WHAT THE TASK REQUIRES:
Below are some records. Print exactly the lines between the one holding "The goal of" and the one holding "Edit config files", inclusive, and nothing else.

** SUPPLIED INFORMATION follows **

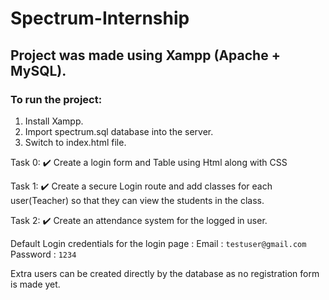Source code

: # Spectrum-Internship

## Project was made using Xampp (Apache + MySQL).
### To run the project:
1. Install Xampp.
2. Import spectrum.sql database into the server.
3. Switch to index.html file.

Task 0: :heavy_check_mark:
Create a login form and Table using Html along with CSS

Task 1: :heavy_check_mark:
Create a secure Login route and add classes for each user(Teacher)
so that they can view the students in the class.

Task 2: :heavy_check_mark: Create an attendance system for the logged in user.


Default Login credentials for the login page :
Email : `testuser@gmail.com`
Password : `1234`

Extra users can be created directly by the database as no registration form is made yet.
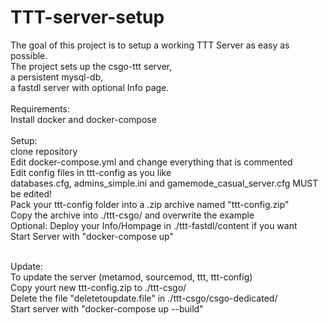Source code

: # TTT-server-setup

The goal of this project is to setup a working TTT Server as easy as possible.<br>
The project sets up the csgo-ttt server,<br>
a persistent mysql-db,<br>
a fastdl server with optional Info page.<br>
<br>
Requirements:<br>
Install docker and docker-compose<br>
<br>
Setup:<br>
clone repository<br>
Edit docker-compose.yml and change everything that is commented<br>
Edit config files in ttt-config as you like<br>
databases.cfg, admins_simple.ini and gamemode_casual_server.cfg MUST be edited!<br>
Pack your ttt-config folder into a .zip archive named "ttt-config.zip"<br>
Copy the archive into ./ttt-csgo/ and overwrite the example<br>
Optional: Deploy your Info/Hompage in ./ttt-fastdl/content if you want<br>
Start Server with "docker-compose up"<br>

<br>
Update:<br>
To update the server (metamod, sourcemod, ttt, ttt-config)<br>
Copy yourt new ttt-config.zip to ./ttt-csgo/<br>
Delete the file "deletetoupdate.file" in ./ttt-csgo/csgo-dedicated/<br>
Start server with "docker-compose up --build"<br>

** End of SUPPLIED INFORMATION **

RESPONSE BELOW:
The goal of this project is to setup a working TTT Server as easy as possible.<br>
The project sets up the csgo-ttt server,<br>
a persistent mysql-db,<br>
a fastdl server with optional Info page.<br>
<br>
Requirements:<br>
Install docker and docker-compose<br>
<br>
Setup:<br>
clone repository<br>
Edit docker-compose.yml and change everything that is commented<br>
Edit config files in ttt-config as you like<br>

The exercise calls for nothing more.